Im zweiten Hauptteil wird aus den Urteilen des Oberappellationsgerichts die
Rechtsprechung bezüglich des Zivilprozesses der unterinstanzlichen Gerichte
herausgearbeitet (beispielsweise wie charakterisieren die Richter selbst den
Prozess?).
Hinsichtlich
der Methode weist die Verfasserin darauf hin, dass die Entscheidungstätigkeit
des Gerichts selbst im Mittelpunkt der Untersuchung steht. Dabei werden aus
(der Fülle der) 5261 Zivilprozessakten die (724) Fälle ausgewählt, die
erstinstanzlich in Lübeck entschieden wurden, und aus ihnen die (272) Fälle,
die sich mit zivilprozessualen Fragestellungen befassen.
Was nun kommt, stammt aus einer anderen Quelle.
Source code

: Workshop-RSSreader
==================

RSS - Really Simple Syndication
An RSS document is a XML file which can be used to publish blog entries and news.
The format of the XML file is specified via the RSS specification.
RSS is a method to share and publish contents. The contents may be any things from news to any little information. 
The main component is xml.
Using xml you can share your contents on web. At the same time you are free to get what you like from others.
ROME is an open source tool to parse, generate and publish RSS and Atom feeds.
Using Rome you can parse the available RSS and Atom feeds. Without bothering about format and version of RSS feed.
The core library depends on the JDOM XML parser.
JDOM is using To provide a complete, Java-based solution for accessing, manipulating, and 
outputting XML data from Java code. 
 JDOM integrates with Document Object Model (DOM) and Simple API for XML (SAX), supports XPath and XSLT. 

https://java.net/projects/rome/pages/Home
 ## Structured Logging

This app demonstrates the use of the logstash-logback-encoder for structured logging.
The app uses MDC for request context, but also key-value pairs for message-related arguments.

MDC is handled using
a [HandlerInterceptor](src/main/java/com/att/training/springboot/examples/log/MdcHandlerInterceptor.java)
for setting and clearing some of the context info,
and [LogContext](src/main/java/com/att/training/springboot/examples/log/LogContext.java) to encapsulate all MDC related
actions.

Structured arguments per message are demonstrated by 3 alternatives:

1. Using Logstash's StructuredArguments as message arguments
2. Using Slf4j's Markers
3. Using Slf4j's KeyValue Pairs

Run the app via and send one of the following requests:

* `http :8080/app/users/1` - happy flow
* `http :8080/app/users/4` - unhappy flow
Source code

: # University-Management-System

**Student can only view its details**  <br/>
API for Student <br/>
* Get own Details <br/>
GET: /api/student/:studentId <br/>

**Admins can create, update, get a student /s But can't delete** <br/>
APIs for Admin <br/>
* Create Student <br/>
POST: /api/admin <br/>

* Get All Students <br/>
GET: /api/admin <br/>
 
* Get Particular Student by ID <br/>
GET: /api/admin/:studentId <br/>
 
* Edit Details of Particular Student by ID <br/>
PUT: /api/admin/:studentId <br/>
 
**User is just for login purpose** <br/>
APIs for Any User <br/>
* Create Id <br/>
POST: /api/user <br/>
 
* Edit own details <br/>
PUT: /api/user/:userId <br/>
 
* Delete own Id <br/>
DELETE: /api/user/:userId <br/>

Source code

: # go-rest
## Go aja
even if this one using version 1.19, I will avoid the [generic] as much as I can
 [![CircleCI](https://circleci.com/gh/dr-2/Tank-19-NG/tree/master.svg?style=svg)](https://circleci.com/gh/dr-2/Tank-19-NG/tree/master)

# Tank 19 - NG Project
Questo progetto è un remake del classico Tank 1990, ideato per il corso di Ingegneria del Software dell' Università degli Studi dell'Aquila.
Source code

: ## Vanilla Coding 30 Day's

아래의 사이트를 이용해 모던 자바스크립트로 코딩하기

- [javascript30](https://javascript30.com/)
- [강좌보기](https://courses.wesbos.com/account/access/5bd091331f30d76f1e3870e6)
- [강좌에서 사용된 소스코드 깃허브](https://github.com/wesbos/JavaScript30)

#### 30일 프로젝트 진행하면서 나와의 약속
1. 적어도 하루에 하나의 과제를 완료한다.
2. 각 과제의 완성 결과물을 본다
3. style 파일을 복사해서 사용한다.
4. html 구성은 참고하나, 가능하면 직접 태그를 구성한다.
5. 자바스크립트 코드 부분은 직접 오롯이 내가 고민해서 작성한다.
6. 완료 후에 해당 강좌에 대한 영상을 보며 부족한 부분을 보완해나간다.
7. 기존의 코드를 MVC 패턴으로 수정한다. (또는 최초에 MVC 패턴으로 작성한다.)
Insgesamt wertet sie
auf Grund zusätzlicher Einschränkungen letztlich 149 Fälle im Archiv aus.
In ihrem
ersten Hauptteil über das Verfahren vor dem Oberappellationsgericht untersucht
sie kurz normative Grundlagen und ausführlich die Gerichtsverfassung des unter
den Präsidenten Georg Arnold Heise, Carl Georg von Wächter und Johann Friedrich
Martin Kierulff insgesamt von 1820 bis 1879 wirkenden Gerichts (Besetzung,
Stellung der Richter aus verfassungsrechtlicher Sicht, Aufsicht,
Selbstverständnis, Zuständigkeit in Zivilsachen) und das Gerichtsverfahren (Prozessmaximen,
Parteien, Verfahrensablauf von Einwendung bis Urteil). Der zweite Teil befasst
sich zunächst mit den Rechtsquellen (Partikulargesetze, rechtliche
Gewohnheiten, in den Städten rezipiertes gemeines Recht, Wissenschaft und Natur
der Sache). Danach betrachtet die Verfasserin sehr detailliert die
Rechtsprechung des Oberappellationsgerichts zum Verfahrensrecht der
Untergerichte (Beginn des Prozesses sowie Beweis).
Im Ergebnis
ihrer interessanten Arbeit stellt sie fest, dass die hehren justizpolitischen
Ideale der rechtswissenschaftlichen Diskussion des 19. Jahrhunderts
(Öffentlichkeit, Mündlichkeit) die Rechtspraxis des Oberappellationsgerichts
nicht beeinflussten, weil die Richter im Wesentlichen an das gemeine
Prozessrecht gebunden waren, das sie zusätzlich vertieften. Auf diese Art und
Weise ergibt sich für sie, dass der gemeine Prozess im 19. Jahrhundert kein
allmählich absterbendes Gebilde war, sondern sich in der Rechtsprechung des
Oberappellationsgerichts in letzter später, über Lübeck ausstrahlender Blüte
zeigte. Auch wenn das Zivilprozessrecht schließlich durch die
Zivilprozessordnung von 1877/1879 in wichtigen Grundszügen umgestaltet wurde,
haben sich die Richter des Oberappellationsgerichts doch dadurch verdient
gemacht, dass sie durch eine prinzipiengeleitete Gesamtschau der Rechtsquellen
die Formierung eines einheitlichen überregionalen Prozesses förderten.